Cannes, 4 mai 1870.

Mon cher sir Anthony,

Que dites-vous de ce qui se passe? Les républicains ne vendent pas chat en poche ; ils nous préviennent de leurs façons de gouverner. Ce qu'il y a de plus triste, c'est que ces abominations n'excitent ni surprise ni horreur. Le sens moral dans ce pays-ci est tout à fait perverti. On réclame l'abolition de la peine de mort et on a des assassins pour amis politiques. Ledru-Rollin, qui était revenu à Paris, est reparti subitement pour Londres, la veille de la découverte des bombes au picrate de potasse.

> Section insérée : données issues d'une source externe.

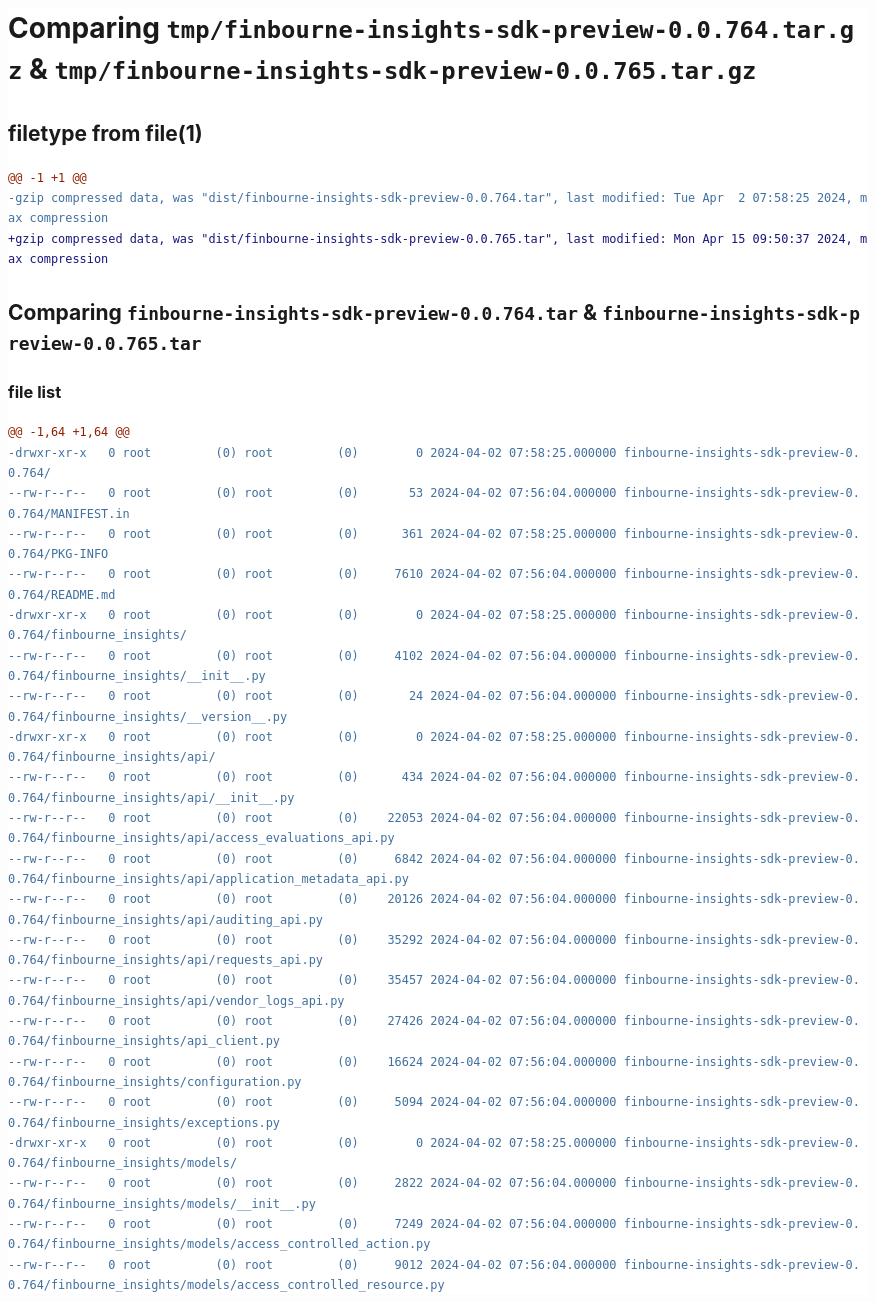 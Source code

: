 # Comparing `tmp/finbourne-insights-sdk-preview-0.0.764.tar.gz` & `tmp/finbourne-insights-sdk-preview-0.0.765.tar.gz`

## filetype from file(1)

```diff
@@ -1 +1 @@
-gzip compressed data, was "dist/finbourne-insights-sdk-preview-0.0.764.tar", last modified: Tue Apr  2 07:58:25 2024, max compression
+gzip compressed data, was "dist/finbourne-insights-sdk-preview-0.0.765.tar", last modified: Mon Apr 15 09:50:37 2024, max compression
```

## Comparing `finbourne-insights-sdk-preview-0.0.764.tar` & `finbourne-insights-sdk-preview-0.0.765.tar`

### file list

```diff
@@ -1,64 +1,64 @@
-drwxr-xr-x   0 root         (0) root         (0)        0 2024-04-02 07:58:25.000000 finbourne-insights-sdk-preview-0.0.764/
--rw-r--r--   0 root         (0) root         (0)       53 2024-04-02 07:56:04.000000 finbourne-insights-sdk-preview-0.0.764/MANIFEST.in
--rw-r--r--   0 root         (0) root         (0)      361 2024-04-02 07:58:25.000000 finbourne-insights-sdk-preview-0.0.764/PKG-INFO
--rw-r--r--   0 root         (0) root         (0)     7610 2024-04-02 07:56:04.000000 finbourne-insights-sdk-preview-0.0.764/README.md
-drwxr-xr-x   0 root         (0) root         (0)        0 2024-04-02 07:58:25.000000 finbourne-insights-sdk-preview-0.0.764/finbourne_insights/
--rw-r--r--   0 root         (0) root         (0)     4102 2024-04-02 07:56:04.000000 finbourne-insights-sdk-preview-0.0.764/finbourne_insights/__init__.py
--rw-r--r--   0 root         (0) root         (0)       24 2024-04-02 07:56:04.000000 finbourne-insights-sdk-preview-0.0.764/finbourne_insights/__version__.py
-drwxr-xr-x   0 root         (0) root         (0)        0 2024-04-02 07:58:25.000000 finbourne-insights-sdk-preview-0.0.764/finbourne_insights/api/
--rw-r--r--   0 root         (0) root         (0)      434 2024-04-02 07:56:04.000000 finbourne-insights-sdk-preview-0.0.764/finbourne_insights/api/__init__.py
--rw-r--r--   0 root         (0) root         (0)    22053 2024-04-02 07:56:04.000000 finbourne-insights-sdk-preview-0.0.764/finbourne_insights/api/access_evaluations_api.py
--rw-r--r--   0 root         (0) root         (0)     6842 2024-04-02 07:56:04.000000 finbourne-insights-sdk-preview-0.0.764/finbourne_insights/api/application_metadata_api.py
--rw-r--r--   0 root         (0) root         (0)    20126 2024-04-02 07:56:04.000000 finbourne-insights-sdk-preview-0.0.764/finbourne_insights/api/auditing_api.py
--rw-r--r--   0 root         (0) root         (0)    35292 2024-04-02 07:56:04.000000 finbourne-insights-sdk-preview-0.0.764/finbourne_insights/api/requests_api.py
--rw-r--r--   0 root         (0) root         (0)    35457 2024-04-02 07:56:04.000000 finbourne-insights-sdk-preview-0.0.764/finbourne_insights/api/vendor_logs_api.py
--rw-r--r--   0 root         (0) root         (0)    27426 2024-04-02 07:56:04.000000 finbourne-insights-sdk-preview-0.0.764/finbourne_insights/api_client.py
--rw-r--r--   0 root         (0) root         (0)    16624 2024-04-02 07:56:04.000000 finbourne-insights-sdk-preview-0.0.764/finbourne_insights/configuration.py
--rw-r--r--   0 root         (0) root         (0)     5094 2024-04-02 07:56:04.000000 finbourne-insights-sdk-preview-0.0.764/finbourne_insights/exceptions.py
-drwxr-xr-x   0 root         (0) root         (0)        0 2024-04-02 07:58:25.000000 finbourne-insights-sdk-preview-0.0.764/finbourne_insights/models/
--rw-r--r--   0 root         (0) root         (0)     2822 2024-04-02 07:56:04.000000 finbourne-insights-sdk-preview-0.0.764/finbourne_insights/models/__init__.py
--rw-r--r--   0 root         (0) root         (0)     7249 2024-04-02 07:56:04.000000 finbourne-insights-sdk-preview-0.0.764/finbourne_insights/models/access_controlled_action.py
--rw-r--r--   0 root         (0) root         (0)     9012 2024-04-02 07:56:04.000000 finbourne-insights-sdk-preview-0.0.764/finbourne_insights/models/access_controlled_resource.py
```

L'empereur a recommandé, le même jour, au général Frossard d'empêcher le prince impérial de sortir. Le général lui a demandé s'il y avait quelque attentat tramé contre le prince. « Non, a répondu l'empereur avec la figure calme que vous lui connaissez. C'est à moi qu'on veut jeter des bombes ; mais on pourrait se tromper de voiture. »

Adieu, mon cher sir Anthony. J'espère que, la semaine prochaine, nous serons encore de ce monde.

CLXXXI

Cannes, 21 mai 1870.

Mon cher Panizzi,

Quand je reviendrai à Paris, je vais y trouver bien des ennuis. Je vous ai dit l'état où est ma cousine. Il s'aggrave tous les jours et je crains quelque catastrophe. Ses parents, qu'elle ne peut souffrir et qui cependant seront ses héritiers, ont commencé des démarches pour lui faire donner une tutelle judiciaire. Je voudrais que la pauvre femme ne fût pas enfermée, ce qui la tuerait probablement. Quant à la succession, il y a longtemps que j'en ai pris mon parti et sans regret.

Autre tracas non moindre et que vous comprendrez. Il faut que je déménage et que je me trouve un logement moins haut. Lorsqu'on a des livres et un tas de vieilleries auxquelles on est attaché, il n'y a rien de plus pénible que de changer de domicile.